Problem: Write out again the entries from the first line to the line that includes "Bio Not Found</h2>", keeping both of those lines.

Information shown section start

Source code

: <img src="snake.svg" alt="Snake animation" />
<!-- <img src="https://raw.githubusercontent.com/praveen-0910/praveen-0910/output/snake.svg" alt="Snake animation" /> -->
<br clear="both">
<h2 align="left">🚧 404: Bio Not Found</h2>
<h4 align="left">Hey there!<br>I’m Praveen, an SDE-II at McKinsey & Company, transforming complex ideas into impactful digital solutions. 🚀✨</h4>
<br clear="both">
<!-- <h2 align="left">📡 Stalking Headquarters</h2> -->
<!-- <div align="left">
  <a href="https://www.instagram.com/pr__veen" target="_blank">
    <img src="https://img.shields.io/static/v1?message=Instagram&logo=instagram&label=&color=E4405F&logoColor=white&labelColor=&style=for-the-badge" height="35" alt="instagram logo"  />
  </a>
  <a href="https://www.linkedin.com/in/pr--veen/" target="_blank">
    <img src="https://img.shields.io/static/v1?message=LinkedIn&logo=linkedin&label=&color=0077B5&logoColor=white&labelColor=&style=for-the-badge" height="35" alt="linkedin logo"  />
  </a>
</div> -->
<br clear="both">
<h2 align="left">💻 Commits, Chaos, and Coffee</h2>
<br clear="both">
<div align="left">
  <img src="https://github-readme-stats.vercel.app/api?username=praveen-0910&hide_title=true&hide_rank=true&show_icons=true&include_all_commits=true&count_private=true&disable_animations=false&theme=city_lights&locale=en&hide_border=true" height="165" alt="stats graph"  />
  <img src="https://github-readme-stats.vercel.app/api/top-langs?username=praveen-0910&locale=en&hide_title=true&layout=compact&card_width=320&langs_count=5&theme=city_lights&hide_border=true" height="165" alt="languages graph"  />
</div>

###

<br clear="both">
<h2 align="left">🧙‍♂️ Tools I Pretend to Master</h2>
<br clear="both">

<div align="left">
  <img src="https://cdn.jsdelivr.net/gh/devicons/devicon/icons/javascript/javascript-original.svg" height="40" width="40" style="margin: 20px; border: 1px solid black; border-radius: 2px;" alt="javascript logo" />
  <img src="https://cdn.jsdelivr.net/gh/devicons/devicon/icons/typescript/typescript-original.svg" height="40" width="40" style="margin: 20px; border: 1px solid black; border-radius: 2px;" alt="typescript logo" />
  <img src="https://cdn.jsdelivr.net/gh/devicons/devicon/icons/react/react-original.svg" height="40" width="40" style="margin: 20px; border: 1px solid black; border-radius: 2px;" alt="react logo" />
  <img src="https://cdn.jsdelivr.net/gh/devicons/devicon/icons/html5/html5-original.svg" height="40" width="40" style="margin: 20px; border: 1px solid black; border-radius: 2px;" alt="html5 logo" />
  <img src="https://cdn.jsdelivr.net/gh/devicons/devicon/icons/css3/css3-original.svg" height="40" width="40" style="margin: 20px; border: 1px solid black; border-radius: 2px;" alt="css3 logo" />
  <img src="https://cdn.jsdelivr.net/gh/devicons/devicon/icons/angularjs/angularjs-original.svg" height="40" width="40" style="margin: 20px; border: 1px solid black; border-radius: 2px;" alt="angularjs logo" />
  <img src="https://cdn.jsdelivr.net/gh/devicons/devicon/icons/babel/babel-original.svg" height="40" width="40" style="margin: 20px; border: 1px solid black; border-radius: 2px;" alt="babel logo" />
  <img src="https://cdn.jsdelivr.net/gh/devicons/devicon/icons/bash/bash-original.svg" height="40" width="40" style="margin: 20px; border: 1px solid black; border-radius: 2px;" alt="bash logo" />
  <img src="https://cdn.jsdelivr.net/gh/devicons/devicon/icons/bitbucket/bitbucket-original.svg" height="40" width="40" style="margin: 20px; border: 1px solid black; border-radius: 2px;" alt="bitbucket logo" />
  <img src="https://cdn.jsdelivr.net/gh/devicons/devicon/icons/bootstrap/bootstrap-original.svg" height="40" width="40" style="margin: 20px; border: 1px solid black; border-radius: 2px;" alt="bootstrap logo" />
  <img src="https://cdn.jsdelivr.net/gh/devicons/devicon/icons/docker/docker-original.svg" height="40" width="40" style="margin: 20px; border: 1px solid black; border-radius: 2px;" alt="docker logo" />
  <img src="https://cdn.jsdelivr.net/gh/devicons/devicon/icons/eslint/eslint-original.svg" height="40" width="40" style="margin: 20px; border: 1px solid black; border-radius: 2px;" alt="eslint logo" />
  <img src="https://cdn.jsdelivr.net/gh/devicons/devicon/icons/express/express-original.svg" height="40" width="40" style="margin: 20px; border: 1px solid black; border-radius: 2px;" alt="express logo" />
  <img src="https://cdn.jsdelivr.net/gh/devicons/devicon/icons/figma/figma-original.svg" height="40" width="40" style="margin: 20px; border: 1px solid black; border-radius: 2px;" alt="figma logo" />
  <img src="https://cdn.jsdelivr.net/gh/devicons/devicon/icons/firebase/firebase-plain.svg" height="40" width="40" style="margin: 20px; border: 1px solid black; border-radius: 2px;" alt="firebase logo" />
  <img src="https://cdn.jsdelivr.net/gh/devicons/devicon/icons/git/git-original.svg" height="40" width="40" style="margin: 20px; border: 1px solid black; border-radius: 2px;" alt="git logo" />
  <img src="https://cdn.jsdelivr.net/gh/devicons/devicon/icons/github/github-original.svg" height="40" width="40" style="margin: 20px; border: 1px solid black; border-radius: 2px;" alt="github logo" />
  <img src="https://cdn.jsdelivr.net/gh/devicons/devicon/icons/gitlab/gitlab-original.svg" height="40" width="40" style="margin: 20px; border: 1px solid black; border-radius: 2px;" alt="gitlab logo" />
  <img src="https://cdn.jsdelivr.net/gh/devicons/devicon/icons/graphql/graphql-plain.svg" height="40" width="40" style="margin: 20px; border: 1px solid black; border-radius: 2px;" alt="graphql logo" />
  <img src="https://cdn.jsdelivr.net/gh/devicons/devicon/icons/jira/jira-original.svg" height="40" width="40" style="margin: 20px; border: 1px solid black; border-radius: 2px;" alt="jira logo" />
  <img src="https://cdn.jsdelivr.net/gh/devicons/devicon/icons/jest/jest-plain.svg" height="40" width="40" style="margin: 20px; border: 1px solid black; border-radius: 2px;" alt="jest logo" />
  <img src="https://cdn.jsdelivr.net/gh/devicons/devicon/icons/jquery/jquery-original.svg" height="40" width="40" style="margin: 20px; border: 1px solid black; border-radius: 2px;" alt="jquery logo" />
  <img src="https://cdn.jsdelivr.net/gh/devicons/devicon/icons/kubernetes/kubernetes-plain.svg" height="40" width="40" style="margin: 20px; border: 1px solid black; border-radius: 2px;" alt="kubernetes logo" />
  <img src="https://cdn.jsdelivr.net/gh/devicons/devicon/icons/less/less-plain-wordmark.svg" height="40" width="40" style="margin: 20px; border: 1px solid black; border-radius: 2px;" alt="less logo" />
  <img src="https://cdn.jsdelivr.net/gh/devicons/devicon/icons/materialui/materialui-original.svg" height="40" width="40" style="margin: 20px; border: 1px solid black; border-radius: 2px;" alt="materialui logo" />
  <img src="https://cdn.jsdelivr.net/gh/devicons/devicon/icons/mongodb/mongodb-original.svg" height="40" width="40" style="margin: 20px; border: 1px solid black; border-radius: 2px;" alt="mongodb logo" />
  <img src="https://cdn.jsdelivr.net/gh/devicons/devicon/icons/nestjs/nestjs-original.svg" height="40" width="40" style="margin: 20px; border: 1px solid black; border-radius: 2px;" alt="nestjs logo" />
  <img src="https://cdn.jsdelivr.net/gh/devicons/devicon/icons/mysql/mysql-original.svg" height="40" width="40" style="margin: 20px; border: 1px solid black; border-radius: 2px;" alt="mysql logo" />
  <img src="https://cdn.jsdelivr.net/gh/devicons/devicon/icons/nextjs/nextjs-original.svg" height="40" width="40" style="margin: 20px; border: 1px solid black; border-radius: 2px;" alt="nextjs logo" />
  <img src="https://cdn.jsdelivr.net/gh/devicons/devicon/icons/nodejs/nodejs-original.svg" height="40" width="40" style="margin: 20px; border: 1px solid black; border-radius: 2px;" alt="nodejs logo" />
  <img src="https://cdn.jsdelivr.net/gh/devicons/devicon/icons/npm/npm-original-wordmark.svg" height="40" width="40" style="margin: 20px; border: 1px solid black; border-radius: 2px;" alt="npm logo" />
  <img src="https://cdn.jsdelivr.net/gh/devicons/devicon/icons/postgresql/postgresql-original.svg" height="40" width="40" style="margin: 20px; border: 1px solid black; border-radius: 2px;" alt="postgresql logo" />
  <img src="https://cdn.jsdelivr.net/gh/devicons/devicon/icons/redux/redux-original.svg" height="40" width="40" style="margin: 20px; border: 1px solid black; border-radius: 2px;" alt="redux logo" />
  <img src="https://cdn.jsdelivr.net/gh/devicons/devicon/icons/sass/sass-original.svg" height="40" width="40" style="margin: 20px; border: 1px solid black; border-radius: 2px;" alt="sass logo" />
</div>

Information shown section end

Your solution:
Source code

: <img src="snake.svg" alt="Snake animation" />
<!-- <img src="https://raw.githubusercontent.com/praveen-0910/praveen-0910/output/snake.svg" alt="Snake animation" /> -->
<br clear="both">
<h2 align="left">🚧 404: Bio Not Found</h2>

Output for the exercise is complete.